Document images with source code:
────

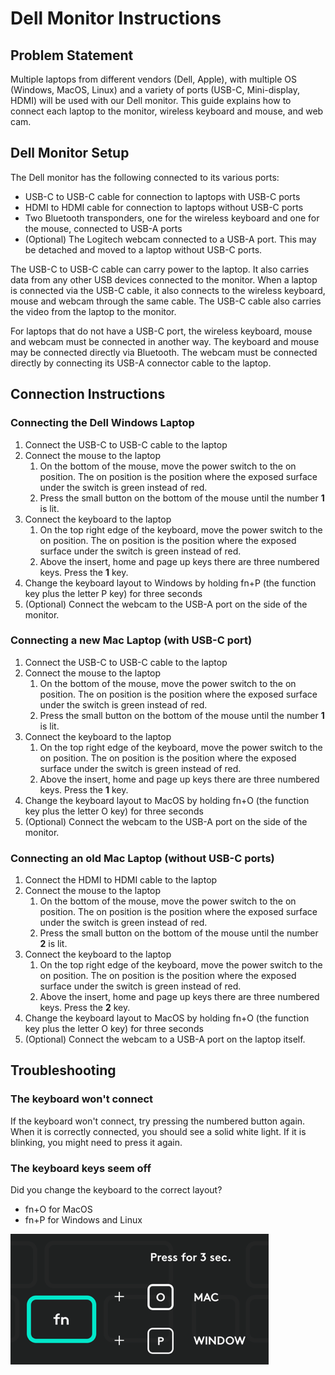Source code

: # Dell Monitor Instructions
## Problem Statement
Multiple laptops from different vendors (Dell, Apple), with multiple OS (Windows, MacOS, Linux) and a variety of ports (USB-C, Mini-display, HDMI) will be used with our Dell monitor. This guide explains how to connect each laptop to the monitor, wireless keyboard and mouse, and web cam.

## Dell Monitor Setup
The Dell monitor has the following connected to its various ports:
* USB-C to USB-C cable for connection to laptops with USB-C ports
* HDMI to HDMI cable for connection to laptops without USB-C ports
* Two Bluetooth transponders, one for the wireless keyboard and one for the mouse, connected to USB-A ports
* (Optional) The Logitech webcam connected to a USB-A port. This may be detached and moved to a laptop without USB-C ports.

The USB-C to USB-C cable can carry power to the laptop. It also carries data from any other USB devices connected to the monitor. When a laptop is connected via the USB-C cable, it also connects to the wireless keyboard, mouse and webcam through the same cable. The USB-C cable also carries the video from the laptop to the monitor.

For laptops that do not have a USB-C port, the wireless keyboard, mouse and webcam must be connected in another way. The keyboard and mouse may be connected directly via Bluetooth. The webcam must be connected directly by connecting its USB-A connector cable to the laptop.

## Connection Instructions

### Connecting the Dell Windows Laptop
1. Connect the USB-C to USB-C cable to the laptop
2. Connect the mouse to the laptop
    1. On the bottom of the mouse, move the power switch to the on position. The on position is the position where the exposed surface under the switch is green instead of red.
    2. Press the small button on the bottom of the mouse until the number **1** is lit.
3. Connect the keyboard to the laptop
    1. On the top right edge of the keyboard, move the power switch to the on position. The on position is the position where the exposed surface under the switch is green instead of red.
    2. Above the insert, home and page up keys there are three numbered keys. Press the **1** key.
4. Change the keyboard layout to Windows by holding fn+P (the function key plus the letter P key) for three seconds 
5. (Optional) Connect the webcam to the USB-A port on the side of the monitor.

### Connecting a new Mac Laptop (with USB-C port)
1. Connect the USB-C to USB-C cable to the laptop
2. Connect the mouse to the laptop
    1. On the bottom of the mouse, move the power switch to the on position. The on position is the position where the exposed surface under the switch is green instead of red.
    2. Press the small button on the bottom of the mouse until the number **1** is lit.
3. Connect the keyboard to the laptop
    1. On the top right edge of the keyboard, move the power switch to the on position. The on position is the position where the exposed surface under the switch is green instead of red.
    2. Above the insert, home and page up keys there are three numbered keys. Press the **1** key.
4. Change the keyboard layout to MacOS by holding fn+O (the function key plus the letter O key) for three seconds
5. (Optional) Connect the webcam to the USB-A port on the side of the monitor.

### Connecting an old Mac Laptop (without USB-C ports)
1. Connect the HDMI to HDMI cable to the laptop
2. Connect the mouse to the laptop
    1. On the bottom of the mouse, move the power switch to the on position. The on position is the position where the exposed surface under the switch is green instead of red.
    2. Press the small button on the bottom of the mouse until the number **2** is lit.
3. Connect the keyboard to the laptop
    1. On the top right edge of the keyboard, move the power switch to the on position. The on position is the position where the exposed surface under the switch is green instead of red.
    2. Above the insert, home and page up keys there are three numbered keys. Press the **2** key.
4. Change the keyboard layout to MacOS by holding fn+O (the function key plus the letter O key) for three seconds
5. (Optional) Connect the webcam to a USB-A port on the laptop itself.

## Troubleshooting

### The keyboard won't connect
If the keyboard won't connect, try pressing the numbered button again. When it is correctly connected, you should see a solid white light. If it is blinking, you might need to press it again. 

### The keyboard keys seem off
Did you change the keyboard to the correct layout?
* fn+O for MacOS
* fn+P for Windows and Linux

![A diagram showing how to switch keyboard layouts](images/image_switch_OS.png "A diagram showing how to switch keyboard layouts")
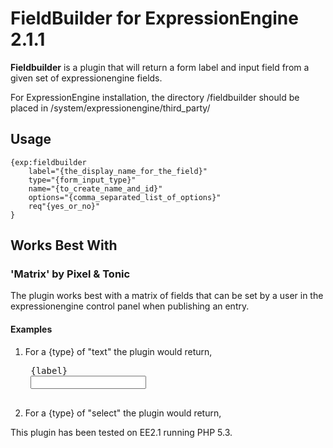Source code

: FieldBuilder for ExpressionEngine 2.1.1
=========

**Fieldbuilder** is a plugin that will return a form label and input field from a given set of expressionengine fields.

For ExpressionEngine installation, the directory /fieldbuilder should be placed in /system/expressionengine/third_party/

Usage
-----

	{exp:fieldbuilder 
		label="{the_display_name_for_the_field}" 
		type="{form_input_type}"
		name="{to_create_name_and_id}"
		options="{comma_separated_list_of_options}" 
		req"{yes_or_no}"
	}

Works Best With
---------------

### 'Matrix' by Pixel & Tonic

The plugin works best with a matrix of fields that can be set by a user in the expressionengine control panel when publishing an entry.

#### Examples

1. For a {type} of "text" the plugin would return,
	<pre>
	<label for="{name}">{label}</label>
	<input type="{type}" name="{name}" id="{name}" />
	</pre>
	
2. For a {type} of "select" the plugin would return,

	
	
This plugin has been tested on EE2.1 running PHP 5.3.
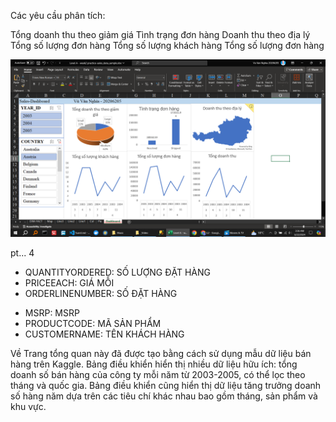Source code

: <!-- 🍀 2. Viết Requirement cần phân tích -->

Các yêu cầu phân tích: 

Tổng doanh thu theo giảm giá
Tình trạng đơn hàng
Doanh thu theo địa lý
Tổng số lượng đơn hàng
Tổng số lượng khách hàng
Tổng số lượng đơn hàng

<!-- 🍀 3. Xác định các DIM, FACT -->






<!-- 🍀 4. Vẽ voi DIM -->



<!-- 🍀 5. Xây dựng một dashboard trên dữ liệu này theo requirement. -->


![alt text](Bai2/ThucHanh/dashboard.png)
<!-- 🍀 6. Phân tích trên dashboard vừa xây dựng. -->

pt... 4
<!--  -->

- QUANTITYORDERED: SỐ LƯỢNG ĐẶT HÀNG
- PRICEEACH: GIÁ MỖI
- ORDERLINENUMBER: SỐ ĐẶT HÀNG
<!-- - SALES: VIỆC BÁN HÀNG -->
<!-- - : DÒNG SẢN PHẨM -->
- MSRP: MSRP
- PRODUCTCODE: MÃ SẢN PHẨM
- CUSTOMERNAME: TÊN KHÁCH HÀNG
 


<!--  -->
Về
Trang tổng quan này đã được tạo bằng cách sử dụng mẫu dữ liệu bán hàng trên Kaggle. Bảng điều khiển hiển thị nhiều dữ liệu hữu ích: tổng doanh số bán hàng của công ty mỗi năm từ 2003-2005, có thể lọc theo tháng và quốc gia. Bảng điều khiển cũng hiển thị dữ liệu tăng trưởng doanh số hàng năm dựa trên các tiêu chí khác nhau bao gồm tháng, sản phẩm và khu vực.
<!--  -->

────

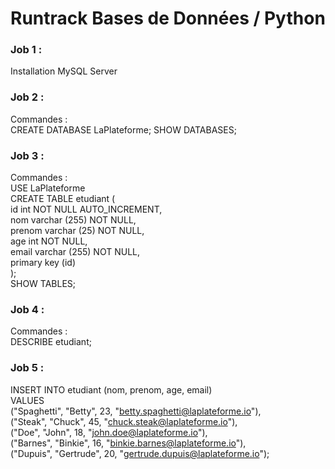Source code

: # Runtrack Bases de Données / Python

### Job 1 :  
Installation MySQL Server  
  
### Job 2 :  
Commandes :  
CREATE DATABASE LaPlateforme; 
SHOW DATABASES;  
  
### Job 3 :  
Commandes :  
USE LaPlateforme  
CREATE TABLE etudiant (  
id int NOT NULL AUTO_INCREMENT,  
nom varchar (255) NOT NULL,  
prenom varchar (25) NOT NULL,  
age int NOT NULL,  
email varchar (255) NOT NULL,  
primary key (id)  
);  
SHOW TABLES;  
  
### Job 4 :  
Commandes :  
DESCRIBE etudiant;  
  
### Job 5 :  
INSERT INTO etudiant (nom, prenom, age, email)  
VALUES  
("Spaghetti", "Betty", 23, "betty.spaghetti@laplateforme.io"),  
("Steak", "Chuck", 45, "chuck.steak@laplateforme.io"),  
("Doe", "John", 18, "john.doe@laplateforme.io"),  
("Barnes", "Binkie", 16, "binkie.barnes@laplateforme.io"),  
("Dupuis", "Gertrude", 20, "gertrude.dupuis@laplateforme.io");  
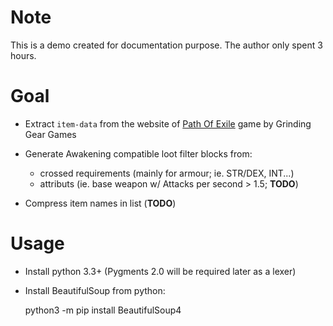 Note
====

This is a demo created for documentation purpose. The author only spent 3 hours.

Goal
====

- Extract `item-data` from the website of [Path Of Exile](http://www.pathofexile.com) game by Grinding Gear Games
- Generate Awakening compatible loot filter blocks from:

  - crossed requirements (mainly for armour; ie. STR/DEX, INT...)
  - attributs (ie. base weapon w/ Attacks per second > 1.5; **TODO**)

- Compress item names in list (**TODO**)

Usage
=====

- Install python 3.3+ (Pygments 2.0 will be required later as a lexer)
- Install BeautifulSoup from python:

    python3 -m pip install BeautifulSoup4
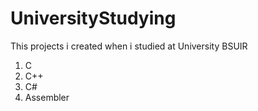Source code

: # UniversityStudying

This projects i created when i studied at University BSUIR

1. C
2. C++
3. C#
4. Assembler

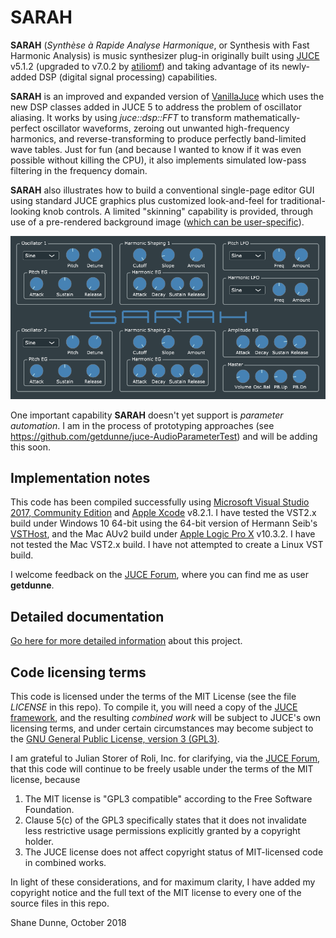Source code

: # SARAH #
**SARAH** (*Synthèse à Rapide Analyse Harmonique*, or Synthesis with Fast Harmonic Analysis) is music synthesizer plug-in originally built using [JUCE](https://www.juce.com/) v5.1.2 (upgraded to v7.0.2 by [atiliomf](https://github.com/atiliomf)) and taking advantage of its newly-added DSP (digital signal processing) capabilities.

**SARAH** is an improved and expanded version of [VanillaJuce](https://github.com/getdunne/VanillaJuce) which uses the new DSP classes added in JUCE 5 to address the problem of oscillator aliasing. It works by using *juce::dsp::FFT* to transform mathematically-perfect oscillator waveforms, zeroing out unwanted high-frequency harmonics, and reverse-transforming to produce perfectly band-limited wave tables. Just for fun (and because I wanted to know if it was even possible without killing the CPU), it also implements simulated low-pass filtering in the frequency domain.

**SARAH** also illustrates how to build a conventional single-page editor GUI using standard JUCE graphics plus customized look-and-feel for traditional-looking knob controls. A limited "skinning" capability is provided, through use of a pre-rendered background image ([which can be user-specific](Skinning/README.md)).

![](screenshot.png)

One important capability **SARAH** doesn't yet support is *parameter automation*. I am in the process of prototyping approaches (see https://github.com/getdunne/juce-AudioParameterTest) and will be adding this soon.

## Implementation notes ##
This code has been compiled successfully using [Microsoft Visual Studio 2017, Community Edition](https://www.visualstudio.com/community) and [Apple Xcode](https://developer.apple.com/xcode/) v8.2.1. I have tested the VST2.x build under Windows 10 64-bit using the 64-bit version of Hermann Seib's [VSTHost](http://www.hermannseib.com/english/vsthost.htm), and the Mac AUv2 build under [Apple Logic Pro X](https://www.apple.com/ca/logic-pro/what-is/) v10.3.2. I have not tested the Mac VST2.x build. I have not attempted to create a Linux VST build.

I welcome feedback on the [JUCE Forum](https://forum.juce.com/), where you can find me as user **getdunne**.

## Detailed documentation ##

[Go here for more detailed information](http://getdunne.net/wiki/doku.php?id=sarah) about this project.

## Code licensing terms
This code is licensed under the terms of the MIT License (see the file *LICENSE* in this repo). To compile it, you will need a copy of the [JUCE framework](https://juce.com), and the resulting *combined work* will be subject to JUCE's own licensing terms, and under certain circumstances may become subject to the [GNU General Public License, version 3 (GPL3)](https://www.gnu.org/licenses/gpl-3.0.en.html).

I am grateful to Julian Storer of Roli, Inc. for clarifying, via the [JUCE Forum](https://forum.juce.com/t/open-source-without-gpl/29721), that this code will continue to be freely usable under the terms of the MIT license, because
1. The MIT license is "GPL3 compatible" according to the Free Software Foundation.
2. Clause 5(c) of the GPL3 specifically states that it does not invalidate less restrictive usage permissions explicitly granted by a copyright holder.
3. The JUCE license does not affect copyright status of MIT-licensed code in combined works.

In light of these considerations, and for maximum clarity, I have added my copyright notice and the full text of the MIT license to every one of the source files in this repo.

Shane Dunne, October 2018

────

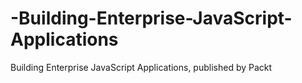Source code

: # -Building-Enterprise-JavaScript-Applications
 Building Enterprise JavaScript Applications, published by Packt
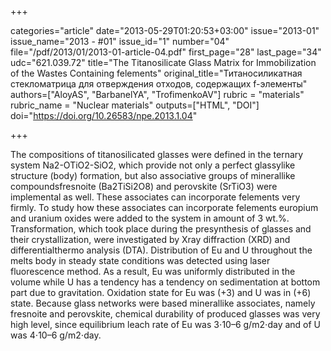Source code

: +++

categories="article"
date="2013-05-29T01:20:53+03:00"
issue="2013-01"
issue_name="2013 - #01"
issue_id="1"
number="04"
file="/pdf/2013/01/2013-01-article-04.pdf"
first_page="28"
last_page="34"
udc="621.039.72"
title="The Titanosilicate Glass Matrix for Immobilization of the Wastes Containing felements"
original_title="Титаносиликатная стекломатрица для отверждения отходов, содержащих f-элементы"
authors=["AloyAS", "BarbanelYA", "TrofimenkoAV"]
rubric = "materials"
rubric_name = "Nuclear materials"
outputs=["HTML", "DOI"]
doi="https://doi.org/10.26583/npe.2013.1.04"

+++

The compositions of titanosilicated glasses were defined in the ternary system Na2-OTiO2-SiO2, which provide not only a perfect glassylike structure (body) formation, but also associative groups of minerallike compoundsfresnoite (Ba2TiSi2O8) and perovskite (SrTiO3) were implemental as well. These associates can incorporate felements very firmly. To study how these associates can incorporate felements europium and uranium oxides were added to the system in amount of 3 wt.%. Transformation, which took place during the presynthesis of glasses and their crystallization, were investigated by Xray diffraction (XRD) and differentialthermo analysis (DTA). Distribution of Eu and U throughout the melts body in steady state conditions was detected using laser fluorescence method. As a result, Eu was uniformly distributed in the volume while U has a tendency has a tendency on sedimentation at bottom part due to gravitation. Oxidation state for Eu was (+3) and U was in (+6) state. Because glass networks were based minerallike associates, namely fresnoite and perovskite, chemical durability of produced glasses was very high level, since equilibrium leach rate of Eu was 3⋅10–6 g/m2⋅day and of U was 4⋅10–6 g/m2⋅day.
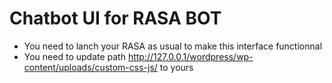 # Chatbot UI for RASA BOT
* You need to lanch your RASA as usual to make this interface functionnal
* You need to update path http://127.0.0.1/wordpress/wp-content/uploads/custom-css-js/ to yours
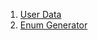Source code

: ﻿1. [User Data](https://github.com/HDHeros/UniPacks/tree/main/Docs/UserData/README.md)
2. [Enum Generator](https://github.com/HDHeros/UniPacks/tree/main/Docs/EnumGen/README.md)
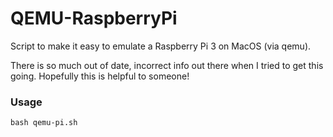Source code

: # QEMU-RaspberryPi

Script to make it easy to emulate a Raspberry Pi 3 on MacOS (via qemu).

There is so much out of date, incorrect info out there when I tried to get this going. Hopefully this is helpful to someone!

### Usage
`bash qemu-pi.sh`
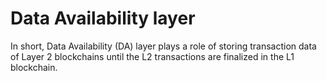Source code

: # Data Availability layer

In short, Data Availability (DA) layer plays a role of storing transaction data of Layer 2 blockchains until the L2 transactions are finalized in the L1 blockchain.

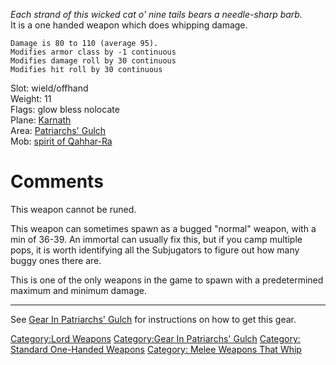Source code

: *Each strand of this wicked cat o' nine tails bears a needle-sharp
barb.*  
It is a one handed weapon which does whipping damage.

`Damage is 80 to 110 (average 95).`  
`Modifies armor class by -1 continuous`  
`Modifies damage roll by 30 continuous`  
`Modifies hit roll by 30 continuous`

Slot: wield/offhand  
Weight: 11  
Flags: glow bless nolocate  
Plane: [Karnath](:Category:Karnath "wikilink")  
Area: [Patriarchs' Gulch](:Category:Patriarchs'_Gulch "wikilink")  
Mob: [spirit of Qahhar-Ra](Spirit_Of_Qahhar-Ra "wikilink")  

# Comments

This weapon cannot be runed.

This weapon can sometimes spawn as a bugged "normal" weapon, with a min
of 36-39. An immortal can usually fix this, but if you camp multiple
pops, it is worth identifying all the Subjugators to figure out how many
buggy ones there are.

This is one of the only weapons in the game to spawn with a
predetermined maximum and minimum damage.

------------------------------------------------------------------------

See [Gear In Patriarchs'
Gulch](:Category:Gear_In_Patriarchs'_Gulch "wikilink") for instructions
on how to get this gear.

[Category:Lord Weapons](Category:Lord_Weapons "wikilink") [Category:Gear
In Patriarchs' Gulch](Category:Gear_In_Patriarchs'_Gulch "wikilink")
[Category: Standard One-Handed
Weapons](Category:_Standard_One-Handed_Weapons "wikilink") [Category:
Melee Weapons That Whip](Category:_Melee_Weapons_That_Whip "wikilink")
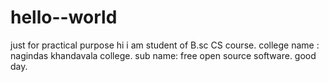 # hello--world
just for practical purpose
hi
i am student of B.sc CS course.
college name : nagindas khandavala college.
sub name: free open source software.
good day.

────

How many lines in the records hold the string "documentation"? Reply with the number alone.

2